An evening celebrating here and now through poetry

with hosts Rosemerry Wahtola Trommer and James Crews

and special guest

Alison Luterman

August 10, 5 pm (PDT), 6 p.m (MDT), 7 p.m. (CDT), 8 p.m (EDT)

Free, but you need to register for this webinar here: Zoom

Every second Monday of the month, invite yourself to an evening of poetry that wholly meets the moment, its losses and fears, and helps us also to see small kindnesses, stubborn blessings, and renegade beauty. After the readings will be conversation harvested from questions and comments in Zoom chat. Though unlimited people may register, space is limited to 100, so be sure to show up on time!

This month’s guest is Alison Luterman, celebrating her newest collection of poems, In the Time of Great Fires, which won the Catamaran Poetry Prize.

Her previous books of poetry are The Largest Possible Life; See How We Almost Fly; Desire Zoo. Her poems and stories have appeared in The Sun, Rattle, Salon, Prairie Schooner, Nimrod, The Atlanta Review, Tattoo Highway, and elsewhere. She has written an e-book of personal essays, Feral City, half a dozen plays, a song cycle We Are Not Afraid of the Dark, as well as two musicals, The Chain and The Shyest Witch.

Alison performs with the Oakland-based improvisation troupe Wing It! and has given writing workshops all over the country, including at Omega and Esalen Institutes. She teaches memoir at The Writing Salon in Berkeley, and is available for private coaching in writing or creativity, both in-person or on-line.
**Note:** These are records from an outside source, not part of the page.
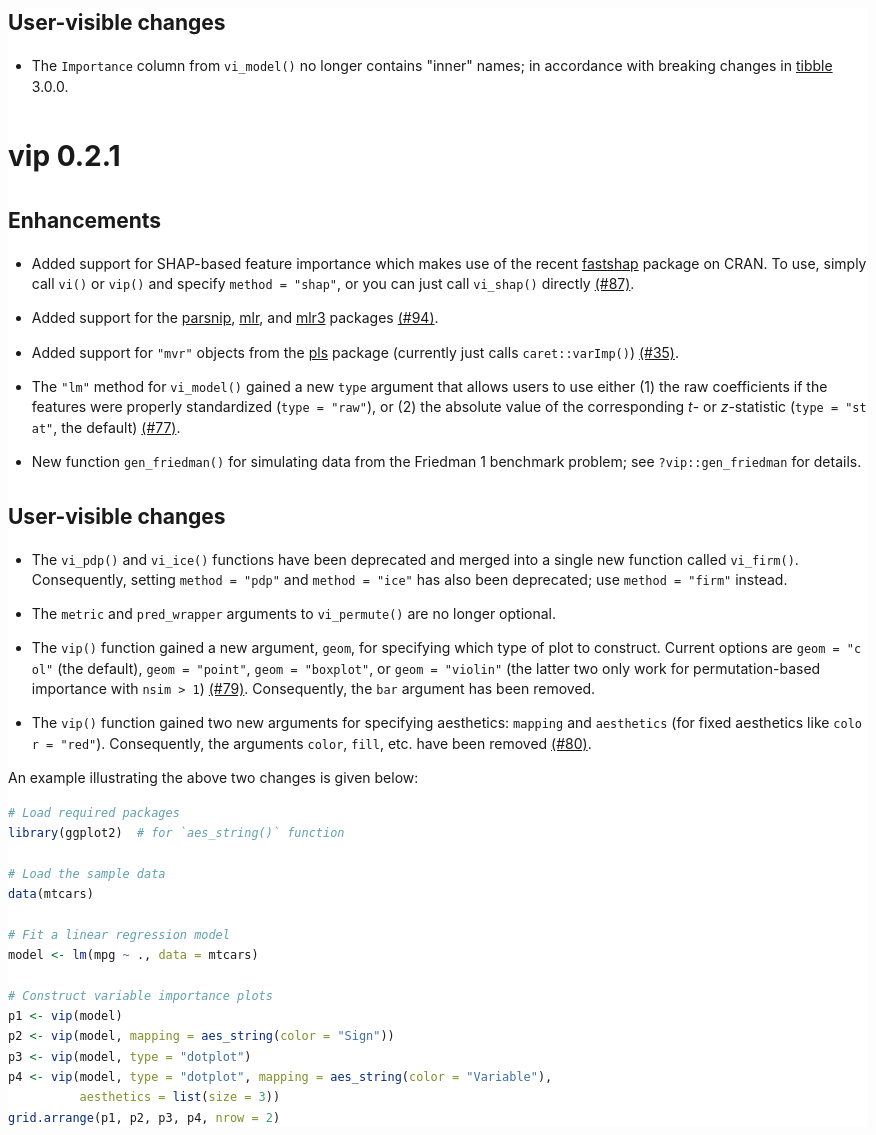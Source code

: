 ## User-visible changes

* The `Importance` column from `vi_model()` no longer contains "inner" names; in accordance with breaking changes in [tibble](https://github.com/tidyverse/tibble) 3.0.0.

# vip 0.2.1

## Enhancements

* Added support for SHAP-based feature importance which makes use of the recent [fastshap](https://cran.r-project.org/package=fastshap) package on CRAN. To use, simply call `vi()` or `vip()` and specify `method = "shap"`, or you can just call `vi_shap()` directly [(#87)](https://github.com/koalaverse/vip/issues/87).

* Added support for the [parsnip](https://cran.r-project.org/package=parsnip), [mlr](https://cran.r-project.org/package=mlr), and [mlr3](https://cran.r-project.org/package=mlr3) packages [(#94)](https://github.com/koalaverse/vip/issues/94).

* Added support for `"mvr"` objects from the [pls](https://cran.r-project.org/package=pls) package (currently just calls `caret::varImp()`) [(#35)](https://github.com/koalaverse/vip/issues/35).

* The `"lm"` method for `vi_model()` gained a new `type` argument that allows users
to use either (1) the raw coefficients if the features were properly standardized (`type = "raw"`), or (2) the absolute value of the corresponding *t*- or *z*-statistic (`type = "stat"`, the default) [(#77)](https://github.com/koalaverse/vip/issues/77).

* New function `gen_friedman()` for simulating data from the Friedman 1 benchmark problem; see `?vip::gen_friedman` for details.

## User-visible changes

* The `vi_pdp()` and `vi_ice()` functions have been deprecated and merged into a single new function called `vi_firm()`. Consequently, setting `method = "pdp"` and `method = "ice"` has also been deprecated; use `method = "firm"` instead.

* The `metric` and `pred_wrapper` arguments to `vi_permute()` are no longer optional.

* The `vip()` function gained a new argument, `geom`, for specifying which type of plot to construct. Current options are `geom = "col"` (the default), `geom = "point"`, `geom = "boxplot"`, or `geom = "violin"` (the latter two only work for permutation-based importance with `nsim > 1`) [(#79)](https://github.com/koalaverse/vip/issues/79). Consequently, the `bar` argument has been removed.

* The `vip()` function gained two new arguments for specifying aesthetics: `mapping` and `aesthetics` (for fixed aesthetics like `color = "red"`). Consequently, the arguments `color`, `fill`, etc. have been removed [(#80)](https://github.com/koalaverse/vip/issues/80).

An example illustrating the above two changes is given below:
```r
# Load required packages
library(ggplot2)  # for `aes_string()` function

# Load the sample data
data(mtcars)

# Fit a linear regression model
model <- lm(mpg ~ ., data = mtcars)

# Construct variable importance plots
p1 <- vip(model)
p2 <- vip(model, mapping = aes_string(color = "Sign"))
p3 <- vip(model, type = "dotplot")
p4 <- vip(model, type = "dotplot", mapping = aes_string(color = "Variable"),
          aesthetics = list(size = 3))
grid.arrange(p1, p2, p3, p4, nrow = 2)
```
This free event is hosted by SHYFT at Mile High, whose mission is to provide all people, regardless of ability to pay, with classes and programs proven to reduce stress, heal trauma, and create connection.
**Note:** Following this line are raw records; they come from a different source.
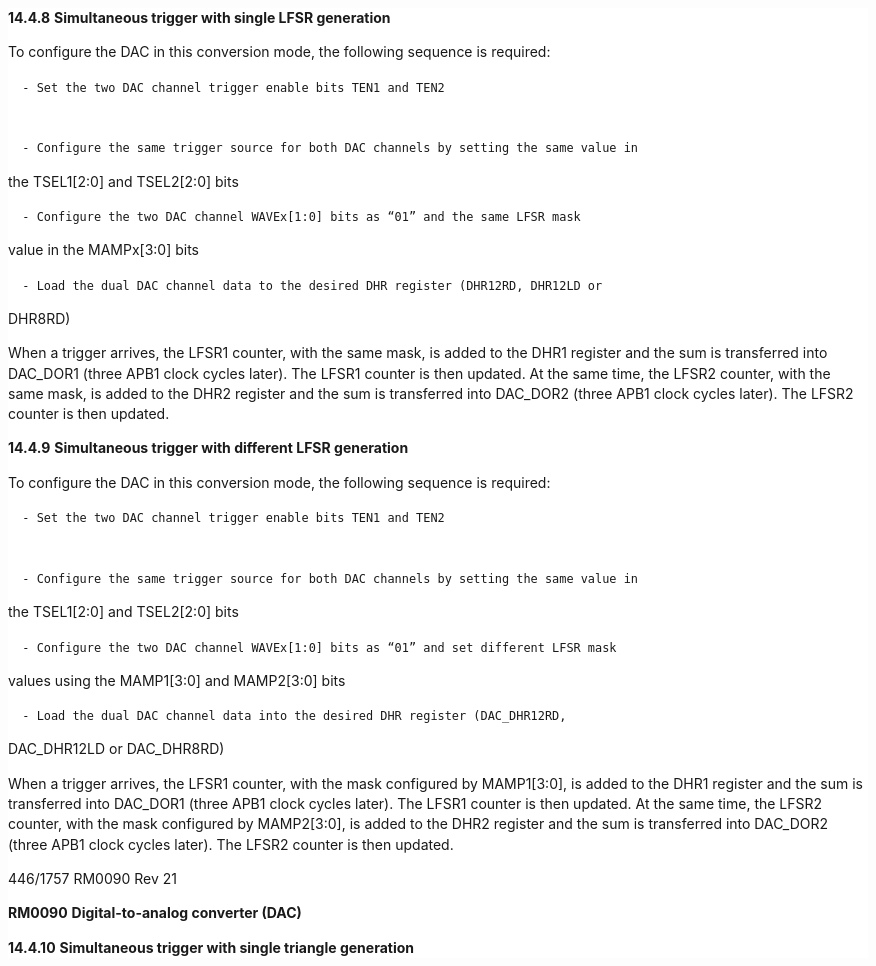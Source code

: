 
**14.4.8** **Simultaneous trigger with single LFSR generation**


To configure the DAC in this conversion mode, the following sequence is required:


      - Set the two DAC channel trigger enable bits TEN1 and TEN2


      - Configure the same trigger source for both DAC channels by setting the same value in
the TSEL1[2:0] and TSEL2[2:0] bits


      - Configure the two DAC channel WAVEx[1:0] bits as “01” and the same LFSR mask
value in the MAMPx[3:0] bits


      - Load the dual DAC channel data to the desired DHR register (DHR12RD, DHR12LD or
DHR8RD)


When a trigger arrives, the LFSR1 counter, with the same mask, is added to the DHR1
register and the sum is transferred into DAC_DOR1 (three APB1 clock cycles later). The
LFSR1 counter is then updated. At the same time, the LFSR2 counter, with the same mask,
is added to the DHR2 register and the sum is transferred into DAC_DOR2 (three APB1
clock cycles later). The LFSR2 counter is then updated.


**14.4.9** **Simultaneous trigger with different LFSR generation**


To configure the DAC in this conversion mode, the following sequence is required:


      - Set the two DAC channel trigger enable bits TEN1 and TEN2


      - Configure the same trigger source for both DAC channels by setting the same value in
the TSEL1[2:0] and TSEL2[2:0] bits


      - Configure the two DAC channel WAVEx[1:0] bits as “01” and set different LFSR mask
values using the MAMP1[3:0] and MAMP2[3:0] bits


      - Load the dual DAC channel data into the desired DHR register (DAC_DHR12RD,
DAC_DHR12LD or DAC_DHR8RD)


When a trigger arrives, the LFSR1 counter, with the mask configured by MAMP1[3:0], is
added to the DHR1 register and the sum is transferred into DAC_DOR1 (three APB1 clock
cycles later). The LFSR1 counter is then updated.
At the same time, the LFSR2 counter, with the mask configured by MAMP2[3:0], is added to
the DHR2 register and the sum is transferred into DAC_DOR2 (three APB1 clock cycles
later). The LFSR2 counter is then updated.


446/1757 RM0090 Rev 21


**RM0090** **Digital-to-analog converter (DAC)**


**14.4.10** **Simultaneous trigger with single triangle generation**
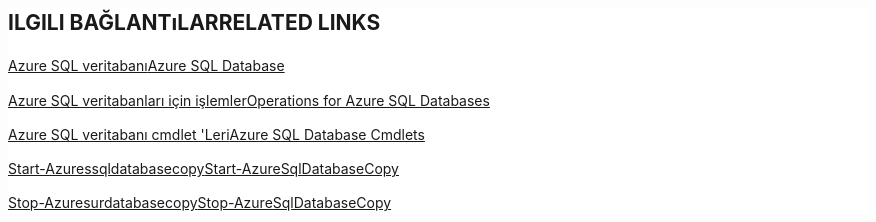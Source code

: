 ## <span data-ttu-id="a45df-157">ILGILI BAĞLANTıLAR</span><span class="sxs-lookup"><span data-stu-id="a45df-157">RELATED LINKS</span></span>

[<span data-ttu-id="a45df-158">Azure SQL veritabanı</span><span class="sxs-lookup"><span data-stu-id="a45df-158">Azure SQL Database</span></span>](https://azure.microsoft.com/en-us/services/sql-database/)

[<span data-ttu-id="a45df-159">Azure SQL veritabanları için işlemler</span><span class="sxs-lookup"><span data-stu-id="a45df-159">Operations for Azure SQL Databases</span></span>](https://msdn.microsoft.com/en-us/library/azure/dn505719.aspx)

[<span data-ttu-id="a45df-160">Azure SQL veritabanı cmdlet 'Leri</span><span class="sxs-lookup"><span data-stu-id="a45df-160">Azure SQL Database Cmdlets</span></span>](./Azure.SQLDatabase.md)

[<span data-ttu-id="a45df-161">Start-Azuressqldatabasecopy</span><span class="sxs-lookup"><span data-stu-id="a45df-161">Start-AzureSqlDatabaseCopy</span></span>](./Start-AzureSqlDatabaseCopy.md)

[<span data-ttu-id="a45df-162">Stop-Azuresurdatabasecopy</span><span class="sxs-lookup"><span data-stu-id="a45df-162">Stop-AzureSqlDatabaseCopy</span></span>](./Stop-AzureSqlDatabaseCopy.md)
Rosemerry Wahtola Trommer lives in Placerville, Colorado, on the banks of the San Miguel River. She served as San Miguel County’s first poet laureate and as Western Slope Poet Laureate. She teaches poetry for addiction recovery programs, hospice, mindfulness retreats, scientists, women’s retreats, teachers and private students. She believes in the power of practice and has been writing a poem a day since 2006. She has 12 collections of poetry, and her work has appeared in O Magazine and on A Prairie Home Companion. Her most recent collection, Hush, won the Halcyon Prize, and Naked for Tea, was a finalist for the Able Music Book Award. She is the co-host of Emerging Form, a podcast on creative process, and co-founder of Secret Agents of Change, a group devoted to surreptitious acts of kindness. One-word mantra: Adjust

James Crews work has appeared in Ploughshares, Raleigh Review, Crab Orchard Review and The New Republic, as well as on Ted Kooser’s American Life in Poetry newspaper column. He holds an MFA in Creative Writing from the University of Wisconsin-Madison and a PhD in Writing & Literature from the University of Nebraska-Lincoln. The author of three collections of poetry, The Book of What Stays (Prairie Schooner Prize and Foreword Book of the Year Citation, 2011), Telling My Father (Cowles Prize, 2017), and Bluebird, Crews is also editor of Healing the Divide: Poems of Kindness and Connection. He leads Mindfulness & Writing workshops and retreats throughout the country and works as a writing coach with groups and individuals. He lives with his husband, Brad Peacock, in Shaftsbury, Vermont.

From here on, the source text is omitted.